I followed the sign to a brand new branch of the European Wax Center, hidden away in the excitingly named Kendall Plaza #124 (at the back of Barnes & Noble, within eyeshot of the Starlight Diner). To lure new customers, the place is offering free bikini, eyebrow, or underarm wax for first-time visitors. My bikini experience at Uni K. Wax still haunted me, so I decided to stay safe and go for the underarms – a typically $14 for free. Sweet!
Whereas an establishment like Coconut Grove’s Wax On, Wax Off, or its Kendall-area rival Aqua Day Spa, seeks to impress and welcome customers with champagne, or juice and cookies – the European Wax Center offers one of those bells and whistles. This was a strictly utilitarian experience. “Do you guys have water or anything?” I asked, parched from the summer heat. “There’s a fountain in back,” the store manager piped up. Alrighty, then.
That gave me a chance to check the place out a bit. Not that there was anything to check out – like I said, this is a bare bones, very sterile waxerie.
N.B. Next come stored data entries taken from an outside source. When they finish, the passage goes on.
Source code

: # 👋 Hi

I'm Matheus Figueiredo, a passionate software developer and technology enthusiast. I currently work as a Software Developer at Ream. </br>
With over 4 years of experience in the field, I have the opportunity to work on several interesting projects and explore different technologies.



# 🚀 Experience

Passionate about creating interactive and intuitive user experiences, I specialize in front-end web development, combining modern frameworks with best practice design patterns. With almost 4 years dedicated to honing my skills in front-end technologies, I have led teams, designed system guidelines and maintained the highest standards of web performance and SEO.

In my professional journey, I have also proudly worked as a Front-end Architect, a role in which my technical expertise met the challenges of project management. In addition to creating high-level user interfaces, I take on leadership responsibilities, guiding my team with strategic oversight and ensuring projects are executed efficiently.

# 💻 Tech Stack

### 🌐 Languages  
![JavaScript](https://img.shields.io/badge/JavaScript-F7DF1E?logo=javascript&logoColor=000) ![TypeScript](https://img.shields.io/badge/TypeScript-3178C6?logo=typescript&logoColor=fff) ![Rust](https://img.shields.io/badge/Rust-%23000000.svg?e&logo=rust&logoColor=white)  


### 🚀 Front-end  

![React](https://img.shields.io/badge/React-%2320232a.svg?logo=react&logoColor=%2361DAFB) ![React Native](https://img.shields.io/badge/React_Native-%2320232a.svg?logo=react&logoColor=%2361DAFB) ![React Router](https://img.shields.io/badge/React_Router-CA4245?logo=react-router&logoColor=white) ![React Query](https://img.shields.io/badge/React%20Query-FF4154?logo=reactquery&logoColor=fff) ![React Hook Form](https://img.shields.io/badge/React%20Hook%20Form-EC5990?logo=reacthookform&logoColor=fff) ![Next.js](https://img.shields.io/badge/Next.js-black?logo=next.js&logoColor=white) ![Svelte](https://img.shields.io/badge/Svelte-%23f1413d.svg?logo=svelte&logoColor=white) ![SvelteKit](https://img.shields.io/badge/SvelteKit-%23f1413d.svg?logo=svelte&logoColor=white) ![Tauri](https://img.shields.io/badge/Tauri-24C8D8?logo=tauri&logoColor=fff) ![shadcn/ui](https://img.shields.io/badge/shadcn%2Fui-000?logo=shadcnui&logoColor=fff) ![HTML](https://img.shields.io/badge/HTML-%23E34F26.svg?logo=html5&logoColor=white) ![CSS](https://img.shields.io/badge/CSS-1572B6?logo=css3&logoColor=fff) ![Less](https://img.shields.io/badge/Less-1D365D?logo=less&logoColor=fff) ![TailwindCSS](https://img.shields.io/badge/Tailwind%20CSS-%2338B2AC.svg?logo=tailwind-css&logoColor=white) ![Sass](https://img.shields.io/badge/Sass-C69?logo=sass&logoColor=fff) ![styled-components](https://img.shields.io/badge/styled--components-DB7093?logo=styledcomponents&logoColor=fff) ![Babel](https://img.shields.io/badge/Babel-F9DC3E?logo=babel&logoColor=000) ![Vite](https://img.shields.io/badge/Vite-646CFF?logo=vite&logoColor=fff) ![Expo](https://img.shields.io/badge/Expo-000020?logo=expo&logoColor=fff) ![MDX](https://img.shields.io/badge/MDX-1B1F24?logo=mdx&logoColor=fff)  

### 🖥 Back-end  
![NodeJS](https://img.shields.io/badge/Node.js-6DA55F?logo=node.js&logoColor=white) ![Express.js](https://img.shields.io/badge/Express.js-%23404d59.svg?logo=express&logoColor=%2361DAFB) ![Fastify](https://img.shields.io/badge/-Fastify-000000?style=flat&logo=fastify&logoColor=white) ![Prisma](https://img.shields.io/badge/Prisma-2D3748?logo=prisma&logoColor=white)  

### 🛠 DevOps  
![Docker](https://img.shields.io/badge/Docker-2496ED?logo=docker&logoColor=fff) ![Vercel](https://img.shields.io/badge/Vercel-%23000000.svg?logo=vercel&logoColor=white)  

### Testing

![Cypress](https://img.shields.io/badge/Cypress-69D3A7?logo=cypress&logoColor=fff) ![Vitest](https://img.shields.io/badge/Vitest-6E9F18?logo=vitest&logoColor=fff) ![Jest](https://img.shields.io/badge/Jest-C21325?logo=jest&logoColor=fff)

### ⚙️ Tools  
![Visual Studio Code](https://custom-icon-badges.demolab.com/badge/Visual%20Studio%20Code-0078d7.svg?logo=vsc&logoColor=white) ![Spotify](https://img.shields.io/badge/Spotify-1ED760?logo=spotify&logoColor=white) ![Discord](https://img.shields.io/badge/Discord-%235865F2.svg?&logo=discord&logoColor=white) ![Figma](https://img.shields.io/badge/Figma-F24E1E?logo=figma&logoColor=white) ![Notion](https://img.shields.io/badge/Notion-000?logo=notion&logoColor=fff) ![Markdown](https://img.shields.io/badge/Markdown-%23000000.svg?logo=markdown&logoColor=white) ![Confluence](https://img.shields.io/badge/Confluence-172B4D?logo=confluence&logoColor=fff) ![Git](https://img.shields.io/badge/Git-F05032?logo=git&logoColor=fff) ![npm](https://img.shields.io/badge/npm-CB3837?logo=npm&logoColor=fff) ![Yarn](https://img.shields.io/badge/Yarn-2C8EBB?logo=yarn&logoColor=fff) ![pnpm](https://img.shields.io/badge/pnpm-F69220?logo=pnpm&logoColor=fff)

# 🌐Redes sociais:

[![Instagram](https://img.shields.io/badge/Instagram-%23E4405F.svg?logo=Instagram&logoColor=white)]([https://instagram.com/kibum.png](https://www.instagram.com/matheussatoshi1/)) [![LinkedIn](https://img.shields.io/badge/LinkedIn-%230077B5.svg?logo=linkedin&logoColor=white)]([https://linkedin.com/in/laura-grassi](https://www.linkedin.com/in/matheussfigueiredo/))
A short hallway studded with frosted glass doors, and a water fountain next to a unisex bathroom. No art, no soft music, nothing to shout about.
Soon enough, my waxer came to meet me. Her name was Mary, and she’s from Venezuela so we had plenty to chat about. "I’m from Trinidad," was all I needed to say before we dove into a conversation about our neighboring corner of the world. While we discussed mass migration and the effects of Chavez, Mary painted my pits with dark purple wax. No strips of cloth here, that’s the European Wax Center motto.
"You no problem?" she asked, to ascertain whether or not I’d be a problem waxer. "Not with armpits," I replied. Seriously, by now I swear I have no nerve endings there anymore. The thick purple wax dried, and it was rip, rip, rip. Smooth as a baby. Walking out to receive a receipt with all zeros on it felt great.
European Wax Center makes a great hurry-up-I-gotta-go-somewhere emergency wax salon, and there are perks – refer a friend and get $10 off your next visit, or get a silver or gold pass to earn free treatments. But if you’re looking to be plied with champagne, cookies, and coddling, you might need to keep on looking.